The genomic annotation of TEs in the A. rufa genome shows a high abundance of LINE (7.74% of the genome) and LTR repeat elements (1.76% of the genome). These numbers are higher than those found in the genomes of G. gallus31 (~ 3% LINE and ~ 0.5% LTR) and C. japonica32 (~ 5.60% LINE, and ~ 0.60% LTR, Supplementary Table S7). The genomes of C. californica33 and C. virginianus both have a percentage of LINE (6.9% and 5.6% respectively) and LTR (5.6% and 1.73% respectively) more similar to that found in A. rufa. Given that transposable elements were found to influence color34,35 in insects, mammals, birds and other vertebrates, a future analysis of the genome should reveal if any genes involved in color determination are found within regions containing TEs.

Notably, 13% of the annotated genes are associated with metabolic functions, while 11% are involved in processing environmental information, including 9% dedicated to signal transduction tasks. The distribution of tRNA genes in the A. rufa genome indicates that 11% code for alanine-tRNA and 9% for serine-tRNA (Supplementary data file S1, Supplementary Table S8). Our gene enrichment analysis suggests that A. rufa evolved a distinct set of regulatory genes and viral response proteins, likely shaped by species-specific infections and pressures. These findings align with previous transcriptomic analyses that highlighted heightened immune responses in the A. rufa36.

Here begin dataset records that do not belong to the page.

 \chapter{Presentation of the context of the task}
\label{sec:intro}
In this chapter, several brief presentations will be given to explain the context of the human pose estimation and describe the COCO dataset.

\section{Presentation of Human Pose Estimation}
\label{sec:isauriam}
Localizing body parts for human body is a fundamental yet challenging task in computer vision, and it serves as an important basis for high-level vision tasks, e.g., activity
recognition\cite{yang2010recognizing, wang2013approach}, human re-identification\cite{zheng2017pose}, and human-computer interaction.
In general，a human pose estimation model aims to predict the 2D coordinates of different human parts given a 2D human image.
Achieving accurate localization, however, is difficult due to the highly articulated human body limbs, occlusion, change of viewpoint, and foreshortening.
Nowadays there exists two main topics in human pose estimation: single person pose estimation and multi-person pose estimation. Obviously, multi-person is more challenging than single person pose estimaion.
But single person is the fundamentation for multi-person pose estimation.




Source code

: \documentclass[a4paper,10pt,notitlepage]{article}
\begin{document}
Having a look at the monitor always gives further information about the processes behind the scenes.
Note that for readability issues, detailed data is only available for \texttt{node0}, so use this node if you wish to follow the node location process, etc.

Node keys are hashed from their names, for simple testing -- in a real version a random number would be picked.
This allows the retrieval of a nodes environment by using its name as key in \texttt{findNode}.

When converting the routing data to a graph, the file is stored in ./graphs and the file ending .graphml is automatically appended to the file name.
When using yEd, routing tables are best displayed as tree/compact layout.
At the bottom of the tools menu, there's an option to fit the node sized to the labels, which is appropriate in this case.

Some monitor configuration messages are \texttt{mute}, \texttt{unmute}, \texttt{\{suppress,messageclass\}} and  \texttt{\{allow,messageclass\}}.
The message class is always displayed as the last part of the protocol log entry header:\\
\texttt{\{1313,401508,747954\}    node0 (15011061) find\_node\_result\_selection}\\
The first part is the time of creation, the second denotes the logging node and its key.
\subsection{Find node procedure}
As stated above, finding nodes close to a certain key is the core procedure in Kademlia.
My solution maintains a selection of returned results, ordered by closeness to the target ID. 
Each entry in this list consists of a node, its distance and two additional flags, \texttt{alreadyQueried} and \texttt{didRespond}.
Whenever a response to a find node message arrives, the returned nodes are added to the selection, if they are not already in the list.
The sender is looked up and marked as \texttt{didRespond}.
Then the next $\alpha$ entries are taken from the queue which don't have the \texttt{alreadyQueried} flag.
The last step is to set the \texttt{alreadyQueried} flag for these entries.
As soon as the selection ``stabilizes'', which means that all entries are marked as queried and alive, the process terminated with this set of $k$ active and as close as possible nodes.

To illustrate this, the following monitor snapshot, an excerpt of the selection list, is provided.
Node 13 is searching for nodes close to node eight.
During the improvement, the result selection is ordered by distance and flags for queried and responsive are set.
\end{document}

A. rufa, C. japonica, and G. gallus (Phasianidae family) have a diploid genome with 78 chromosomes while C. virginianus or C. californica (Odontophoridae family) have 82 and 84, respectively. A structural genomic comparison between the three Phasianidae birds using chromosome-mapping approaches shows that chromosomal coverage and synteny is stronger between A. rufa and C. japonica than between A. rufa and G. gallus. Still, several chromosomal inversions (Supplementary Fig. S5, Supplementary Table S6) highlight that the divergence between A. rufa and C. japonica is not recent. For example, aligning scaffold 1 of A. rufa to chromosome 2 of C. japonica reveals an inversion that contains the centromeric region of the chromosome. Our sequence comparison between scaffold 4 of A. rufa and chromosome 4 of G. gallus reveals another centromeric inversion. This inversion had been previously reported by4 based on cytogenetic analysis. Still, we note that inversions detected close to centromeres and telomeres may result from mis-assemblies, due to the higher DNA repeat content in those genomic regions. However, a more detailed analysis of those inverted regions shows that they were all associated to DNA mobile elements, rather than with tandem repeats (Supplementary Table S6). In addition we realigned the raw long reads to our assembly and this alignment is consistent with the assembly direction. As such, we strongly believe that those inversions are not an artefact of assembly. In fact, they are also consistent with similar massive inversions observed within independent populations of C. coturnix, another quail species, and associated to an expansion of phenotypic diversity between populations37. These genomic rearrangements were reported to associate with adaptive divergence in other species of animals38.These and other observations in our analysis emphasize the potential interest of future research focusing on A. rufa's evolutionary chromosomal rearrangements. We are currently developing efforts to generate HiC data that would facilitate obtaining a map of physical interactions that would allow us to generate a chromosome level assembly. This would contribute to fully discard the possibility of the chromosomal rearrangements being assembly artifacts.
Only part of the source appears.